Eerst iets over de geschiedenis van minderheidskabinetten. Pas sinds omstreeks 1880 was er een geleidelijke overgang van individueel opererende Kamerleden naar fracties (toen nog Kamerclubs geheten). Die waren echter veel minder homogeen dan tegenwoordig, waarbij er bij het stemgedrag een grote mate van vrijheid was. Kabinetten moesten dus, ook als er op papier een meerderheid was, tijdens de kabinetsperiode naar steun voor begrotingen en wetgeving zoeken. Het alom als succesvol beschouwde liberale kabinet-Pierson (1897-1901) steunde feitelijk slechts op 36 zetels (gematigde en vooruitstrevende liberalen). Daarnaast waren er conservatief-liberalen en radicalen, die 'links' (liberalen) samen een krappe meerderheid van 52 zetels (van de 100) gaven. Op steun van allen kon echter lang niet altijd worden gerekend. De bekende Leerplichtwet (1900) haalde het in de Tweede Kamer bijvoorbeeld dankzij steun van twee katholieken (Schaepman en Kolkman). Dat was in beperkte mate ook zo tijdens het liberale minderheidskabinet-De Meester, zij het dat dit kabinet al vrij snel ten val kwam over de defensiepolitiek. Spiegelbeeldig gaven liberalen en sociaaldemocraten de kabinetten-Kuyper (1901-1905) en -Heemskerk (1908-1913), die regeerden met 'gedoogsteun' van de christelijk-historischen, geregeld steun bij wetgeving.
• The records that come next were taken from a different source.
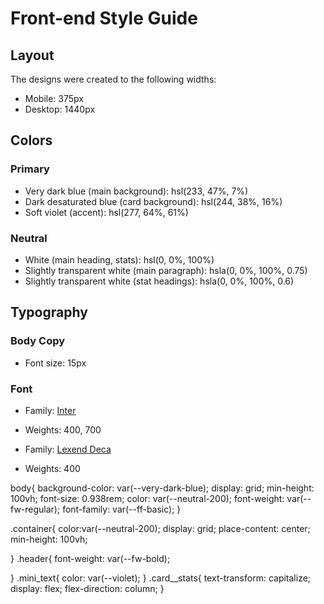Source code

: # Front-end Style Guide

## Layout

The designs were created to the following widths:

- Mobile: 375px
- Desktop: 1440px

## Colors

### Primary

- Very dark blue (main background): hsl(233, 47%, 7%)
- Dark desaturated blue (card background): hsl(244, 38%, 16%)
- Soft violet (accent): hsl(277, 64%, 61%)

### Neutral

- White (main heading, stats): hsl(0, 0%, 100%)
- Slightly transparent white (main paragraph): hsla(0, 0%, 100%, 0.75)
- Slightly transparent white (stat headings): hsla(0, 0%, 100%, 0.6)

## Typography

### Body Copy

- Font size: 15px

### Font

- Family: [Inter](https://fonts.google.com/specimen/Inter)
- Weights: 400, 700

- Family: [Lexend Deca](https://fonts.google.com/specimen/Lexend+Deca)
- Weights: 400


body{
    background-color: var(--very-dark-blue);
    display: grid;
    min-height: 100vh;
    font-size: 0.938rem;
    color: var(--neutral-200);
    font-weight: var(--fw-regular);
    font-family: var(--ff-basic);
  }

  .container{
    color:var(--neutral-200);
    display: grid;
    place-content: center;
    min-height: 100vh;
    
    
  }
  .header{
    font-weight: var(--fw-bold);
    
  }
  .mini_text{
    color: var(--violet);
  }
  .card__stats{
    text-transform: capitalize;
    display: flex;
    flex-direction: column;
  }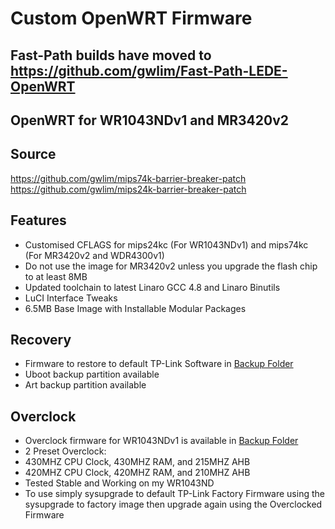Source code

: Custom OpenWRT Firmware
=======================

Fast-Path builds have moved to https://github.com/gwlim/Fast-Path-LEDE-OpenWRT
------------------------------------------------------------------------------

OpenWRT for WR1043NDv1 and MR3420v2
----------------------------------------

Source
------

https://github.com/gwlim/mips74k-barrier-breaker-patch
https://github.com/gwlim/mips24k-barrier-breaker-patch


Features
--------

* Customised CFLAGS for mips24kc (For WR1043NDv1) and mips74kc (For MR3420v2 and WDR4300v1)
* Do not use the image for MR3420v2 unless you upgrade the flash chip to at least 8MB
* Updated toolchain to latest Linaro GCC 4.8 and Linaro Binutils
* LuCI Interface Tweaks
* 6.5MB Base Image with Installable Modular Packages

Recovery
--------

* Firmware to restore to default TP-Link Software in [Backup Folder](https://github.com/gwlim/Openwrt_Firmware/tree/master/TP-Link_TL-WR1043ND/BackUp_Image)
* Uboot backup partition available
* Art backup partition available

Overclock
---------

* Overclock firmware for WR1043NDv1 is available in [Backup Folder](https://github.com/gwlim/Openwrt_Firmware/tree/master/TP-Link_TL-WR1043ND/BackUp_Image)
* 2 Preset Overclock: 
* 430MHZ CPU Clock, 430MHZ RAM, and 215MHZ AHB
* 420MHZ CPU Clock, 420MHZ RAM, and 210MHZ AHB
* Tested Stable and Working on my WR1043ND
* To use simply sysupgrade to default TP-Link Factory Firmware using the sysupgrade to factory image then upgrade again using the Overclocked Firmware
Vanaf 1918 konden kabinetten, uitgezonderd overgangskabinetten, in de Tweede Kamer altijd op een meerderheid 'rekenen'1), al ging het soms om 'gedoogsteun'. Het kabinet-Zijlstra (1966-1967) kon feitelijk rekenen op steun van de CHU en het voortgezette kabinet-Biesheuvel (1972-1973) kreeg bij zijn begroting steun van kleinere fracties ter rechterzijde. Tijdens het kabinet-Balkenende III (2006-2007) was die steun er van LPF, D66 en christelijke fracties. Na de val van Rutte I werd een tijdelijke 'coalitie' gevormd met D66, GroenLinks en CU ('de Kunduz-coalitie'). Zo werd steeds ad hoc een meerderheid gezocht en gevonden. Interim-kabinetten hadden in de regel wel iets minder slagkracht, in de zin dat omstreden wetsvoorstellen tot na formatie van een nieuw kabinet bleven liggen. Het kabinet-Zijlstra (KVP, ARP) bracht daarentegen, met steun van onder andere de PvdA, de Omroepwet tot stand. In zijn algemeenheid geldt voor wetgeving dat die in het parlement veel breder steun krijgt dan alleen van de regerende partijen. Hetzelfde geldt voor de (ontwerp-)begrotingen. Het is zelfs uitzondering dat fracties daar tegen stemmen.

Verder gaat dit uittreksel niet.